++++ Records provided

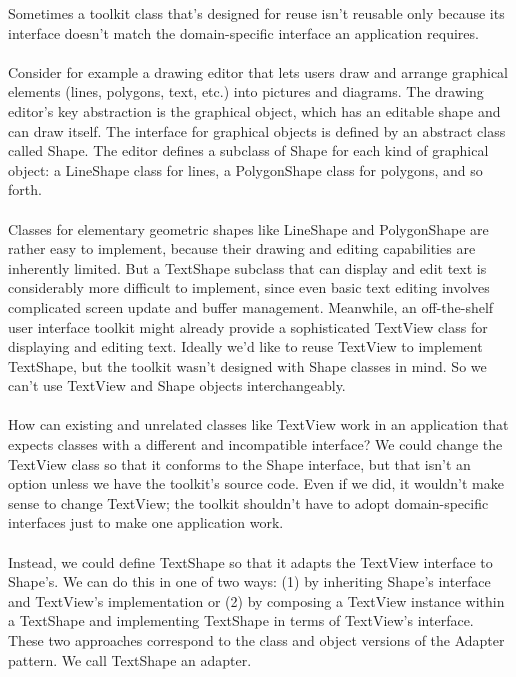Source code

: Sometimes a toolkit class that's designed for reuse isn't reusable only because its interface doesn't match the domain-specific interface an application requires.
\\\\
Consider for example a drawing editor that lets users draw and arrange graphical elements (lines, polygons, text, etc.) into pictures and diagrams. The drawing editor's key abstraction is the graphical object, which has an editable shape and can draw itself. The interface for graphical objects is defined by an abstract class called Shape. The editor defines a subclass of Shape for each kind of graphical object: a LineShape class for lines, a PolygonShape class for polygons, and so forth.
\\\\
Classes for elementary geometric shapes like LineShape and PolygonShape are rather easy to implement, because their drawing and editing capabilities are inherently limited. But a TextShape subclass that can display and edit text is considerably more difficult to implement, since even basic text editing involves complicated screen update and buffer management. Meanwhile, an off-the-shelf user interface toolkit might already provide a sophisticated TextView class for displaying and editing text. Ideally we'd like to reuse TextView to implement TextShape, but the toolkit wasn't designed with Shape classes in mind. So we can't use TextView and Shape objects interchangeably.
\\\\
How can existing and unrelated classes like TextView work in an application that expects classes with a different and incompatible interface? We could change the TextView class so that it conforms to the Shape interface, but that isn't an option unless we have the toolkit's source code. Even if we did, it wouldn't make sense to change TextView; the toolkit shouldn't have to adopt domain-specific interfaces just to make one application work.
\\\\
Instead, we could define TextShape so that it adapts the TextView interface to Shape's. We can do this in one of two ways: (1) by inheriting Shape's interface and TextView's implementation or (2) by composing a TextView instance within a TextShape and implementing TextShape in terms of TextView's interface. These two approaches correspond to the class and object versions of the Adapter pattern. We call TextShape an adapter.
\\\\
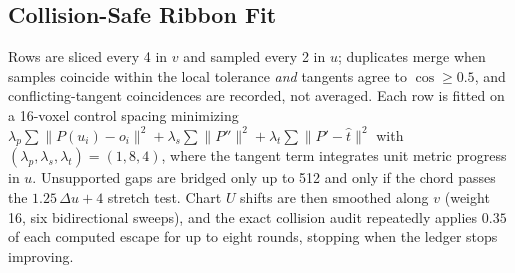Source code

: \subsection{Collision-Safe Ribbon Fit}
\label{app:ribbon}

Rows are sliced every 4 in $v$ and sampled every 2 in $u$; duplicates merge when samples coincide within the local tolerance {\em and} tangents agree to $\cos \ge 0.5$, and conflicting-tangent coincidences are recorded, not averaged. Each row is fitted on a 16-voxel control spacing minimizing
$\lambda_p \sum \lVert P(u_i) - o_i \rVert^2 + \lambda_s \sum \lVert P'' \rVert^2 + \lambda_t \sum \lVert P' - \hat t \rVert^2$
with $(\lambda_p, \lambda_s, \lambda_t) = (1, 8, 4)$, where the tangent term integrates unit metric progress in $u$. Unsupported gaps are bridged only up to 512 and only if the chord passes the $1.25\,\Delta u + 4$ stretch test. Chart $U$ shifts are then smoothed along $v$ (weight 16, six bidirectional sweeps), and the exact collision audit repeatedly applies $0.35$ of each computed escape for up to eight rounds, stopping when the ledger stops improving.
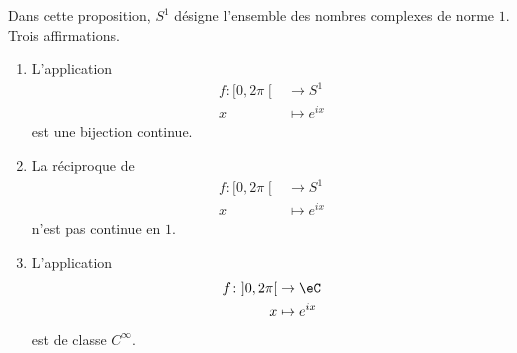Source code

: \begin{proposition}		\label{PROPooXELTooYKjDav}
	Dans cette proposition, \( S^1\) désigne l'ensemble des nombres complexes de norme \( 1\). Trois affirmations.
	\begin{enumerate}
		\item		\label{ITEMooOHRHooRXvxrL}
		      L'application
		      \begin{equation}
			      \begin{aligned}
				      f\colon \mathopen[ 0 , 2\pi \mathclose[ & \to S^1         \\
				      x                                       & \mapsto  e^{ix}
			      \end{aligned}
		      \end{equation}
		      est une bijection continue.
		\item		\label{ITEMooPWUWooHsQBDg}
		      La réciproque de
		      \begin{equation}
			      \begin{aligned}
				      f\colon \mathopen[ 0 , 2\pi \mathclose[ & \to S^1         \\
				      x                                       & \mapsto  e^{ix}
			      \end{aligned}
		      \end{equation}
		      n'est pas continue en \( 1\).
		\item		\label{ITEMooCVAQooLsYspI}
		      L'application
		      \begin{equation}
			      \begin{aligned}
				      f\colon \mathopen] 0 , 2\pi \mathclose[ & \to \eC         \\
				      x                                       & \mapsto  e^{ix}
			      \end{aligned}
		      \end{equation}
		      est de classe \( C^{\infty}\).
	\end{enumerate}
\end{proposition}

++++++++

**Prompt:** All lines carrying the word "domain" must be copied from the data above.

**Finished task:**
: Sometimes a toolkit class that's designed for reuse isn't reusable only because its interface doesn't match the domain-specific interface an application requires.
How can existing and unrelated classes like TextView work in an application that expects classes with a different and incompatible interface? We could change the TextView class so that it conforms to the Shape interface, but that isn't an option unless we have the toolkit's source code. Even if we did, it wouldn't make sense to change TextView; the toolkit shouldn't have to adopt domain-specific interfaces just to make one application work.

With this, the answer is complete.